Mereka hanya terdiam, menunduk tak menyangkal apa yang di katakan Helena karena memang begitu adanya.
"Jangan pikir hanya hubungan pertemanan kau bisa seenaknya, kau seharusnya tahu betapa pentingnya Velerie bagiku kan?!" Helena semakin menajamkan matanya, marah, sungguh dia sangat marah sampai matanya meneteskan air mata pun dia tidak menyadarinya.
Farah, dia adalah teman dari Helena, dia juga adalah Dokter yang memerintahkan kepada petugas untuk merapihkan Velerie sebelum di kebumikan.
"Helena, tolong tenangkan dirimu, Ibu yang menyetujuinya tadi. Ibu pikir dengan begitu semua akan mudah, kita hanya tinggal menguburkan saja, dan tidak perlu repot-repot lagi kan?" Ucap Ibunya Helena yang sedari tadi memang berada di sana, bersama Helena untuk menemani Helena yang pasti akan sangat kacau sekali.

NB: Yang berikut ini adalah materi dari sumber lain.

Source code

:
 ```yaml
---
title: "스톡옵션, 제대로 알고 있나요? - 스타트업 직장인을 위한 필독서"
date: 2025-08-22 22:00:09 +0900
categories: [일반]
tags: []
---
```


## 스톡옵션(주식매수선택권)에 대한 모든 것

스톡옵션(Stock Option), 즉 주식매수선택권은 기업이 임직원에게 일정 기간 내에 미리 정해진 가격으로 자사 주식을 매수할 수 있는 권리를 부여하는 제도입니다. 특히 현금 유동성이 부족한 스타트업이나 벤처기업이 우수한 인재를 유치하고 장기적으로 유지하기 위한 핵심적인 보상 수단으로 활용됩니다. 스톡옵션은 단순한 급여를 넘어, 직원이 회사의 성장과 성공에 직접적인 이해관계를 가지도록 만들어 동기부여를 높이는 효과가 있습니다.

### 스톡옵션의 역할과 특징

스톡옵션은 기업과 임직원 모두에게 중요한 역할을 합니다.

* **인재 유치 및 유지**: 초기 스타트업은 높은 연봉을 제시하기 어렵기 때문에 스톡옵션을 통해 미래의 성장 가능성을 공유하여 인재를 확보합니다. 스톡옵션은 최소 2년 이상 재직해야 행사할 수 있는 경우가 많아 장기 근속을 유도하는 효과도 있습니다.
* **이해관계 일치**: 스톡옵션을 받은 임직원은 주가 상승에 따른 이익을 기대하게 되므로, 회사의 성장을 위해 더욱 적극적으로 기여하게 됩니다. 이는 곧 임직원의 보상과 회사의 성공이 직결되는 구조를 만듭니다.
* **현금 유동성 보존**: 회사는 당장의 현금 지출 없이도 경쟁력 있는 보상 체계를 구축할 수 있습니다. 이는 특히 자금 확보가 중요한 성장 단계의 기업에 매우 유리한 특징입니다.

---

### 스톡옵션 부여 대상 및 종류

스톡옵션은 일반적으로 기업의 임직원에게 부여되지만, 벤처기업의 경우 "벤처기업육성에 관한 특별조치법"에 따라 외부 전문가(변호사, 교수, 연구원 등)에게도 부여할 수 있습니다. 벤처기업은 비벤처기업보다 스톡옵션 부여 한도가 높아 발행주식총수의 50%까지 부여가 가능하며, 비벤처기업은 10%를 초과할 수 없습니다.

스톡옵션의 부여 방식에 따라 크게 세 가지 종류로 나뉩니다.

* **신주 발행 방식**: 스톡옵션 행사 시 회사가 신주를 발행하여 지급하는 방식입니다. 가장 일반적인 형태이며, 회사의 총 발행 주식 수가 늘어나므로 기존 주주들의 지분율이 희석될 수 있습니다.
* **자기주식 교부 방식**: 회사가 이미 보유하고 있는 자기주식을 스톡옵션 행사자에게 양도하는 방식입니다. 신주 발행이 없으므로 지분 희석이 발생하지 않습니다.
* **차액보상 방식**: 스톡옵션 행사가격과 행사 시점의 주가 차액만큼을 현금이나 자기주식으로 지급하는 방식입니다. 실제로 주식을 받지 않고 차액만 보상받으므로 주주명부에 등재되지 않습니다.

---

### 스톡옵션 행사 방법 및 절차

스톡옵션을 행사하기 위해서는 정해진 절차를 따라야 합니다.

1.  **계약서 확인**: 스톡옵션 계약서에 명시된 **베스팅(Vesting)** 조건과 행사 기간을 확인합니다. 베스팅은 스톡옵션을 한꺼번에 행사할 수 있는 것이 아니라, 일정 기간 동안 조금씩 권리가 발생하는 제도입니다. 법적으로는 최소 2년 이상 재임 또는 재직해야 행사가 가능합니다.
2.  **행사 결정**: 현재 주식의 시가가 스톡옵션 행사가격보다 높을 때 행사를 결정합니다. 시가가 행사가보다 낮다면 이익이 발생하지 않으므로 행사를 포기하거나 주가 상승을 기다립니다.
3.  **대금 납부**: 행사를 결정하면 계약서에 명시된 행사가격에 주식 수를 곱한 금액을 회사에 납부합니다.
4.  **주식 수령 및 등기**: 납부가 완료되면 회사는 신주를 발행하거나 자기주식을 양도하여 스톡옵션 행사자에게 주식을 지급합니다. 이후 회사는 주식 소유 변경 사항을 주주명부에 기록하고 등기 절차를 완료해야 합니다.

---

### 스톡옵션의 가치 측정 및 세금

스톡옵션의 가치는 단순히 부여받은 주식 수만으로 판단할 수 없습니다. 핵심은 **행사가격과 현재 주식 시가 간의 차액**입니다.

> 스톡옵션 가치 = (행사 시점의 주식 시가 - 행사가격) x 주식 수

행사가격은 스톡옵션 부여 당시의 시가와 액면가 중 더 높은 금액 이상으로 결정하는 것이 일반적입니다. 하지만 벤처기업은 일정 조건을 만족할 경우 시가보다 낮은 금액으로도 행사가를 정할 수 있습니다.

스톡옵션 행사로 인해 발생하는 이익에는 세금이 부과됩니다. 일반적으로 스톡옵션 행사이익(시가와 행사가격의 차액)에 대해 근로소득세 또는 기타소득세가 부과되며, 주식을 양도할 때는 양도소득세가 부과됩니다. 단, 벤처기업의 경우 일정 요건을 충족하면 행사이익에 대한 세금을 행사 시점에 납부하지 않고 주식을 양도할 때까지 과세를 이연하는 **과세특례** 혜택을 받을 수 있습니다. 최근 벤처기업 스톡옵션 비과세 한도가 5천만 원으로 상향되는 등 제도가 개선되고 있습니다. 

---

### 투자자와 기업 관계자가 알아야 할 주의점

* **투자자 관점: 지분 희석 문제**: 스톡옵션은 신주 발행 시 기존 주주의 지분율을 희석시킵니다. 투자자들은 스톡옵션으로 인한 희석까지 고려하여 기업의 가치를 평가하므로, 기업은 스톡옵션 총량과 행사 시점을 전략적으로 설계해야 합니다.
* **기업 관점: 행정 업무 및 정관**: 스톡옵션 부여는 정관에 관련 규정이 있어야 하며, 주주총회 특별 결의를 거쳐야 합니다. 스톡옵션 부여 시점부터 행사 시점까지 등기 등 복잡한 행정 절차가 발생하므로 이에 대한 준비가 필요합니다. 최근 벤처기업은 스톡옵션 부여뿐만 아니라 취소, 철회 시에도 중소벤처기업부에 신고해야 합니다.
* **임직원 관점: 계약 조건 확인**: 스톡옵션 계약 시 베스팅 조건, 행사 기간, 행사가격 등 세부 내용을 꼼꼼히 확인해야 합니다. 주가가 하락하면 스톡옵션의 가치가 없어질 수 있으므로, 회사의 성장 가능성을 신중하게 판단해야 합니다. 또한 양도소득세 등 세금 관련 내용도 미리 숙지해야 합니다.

Mendengar Ibunya mengatakan itu, Helena benar-benar langsung terdiam, menatap Ibunya dengan tatapan terkejut, dia kecewa, juga merasa marah sekali.
"Ibu, kenapa Ibu keterlaluan sekali?" Tanya Helena, dan lagi-lagi air mata itu jatuh begitu saja.
Ibunya Helena mengusap wajahnya, menatap Jelena berharap Jelena dapat mengerti maksudnya. Dia sungguh hanya tidak ingin putrinya kelelahan karena kematian Velerie pasti benar-benar membuat jiwanya terguncang. Cukup sudah hatinya yang hancur, tidak dengan tubuhnya yang berharga.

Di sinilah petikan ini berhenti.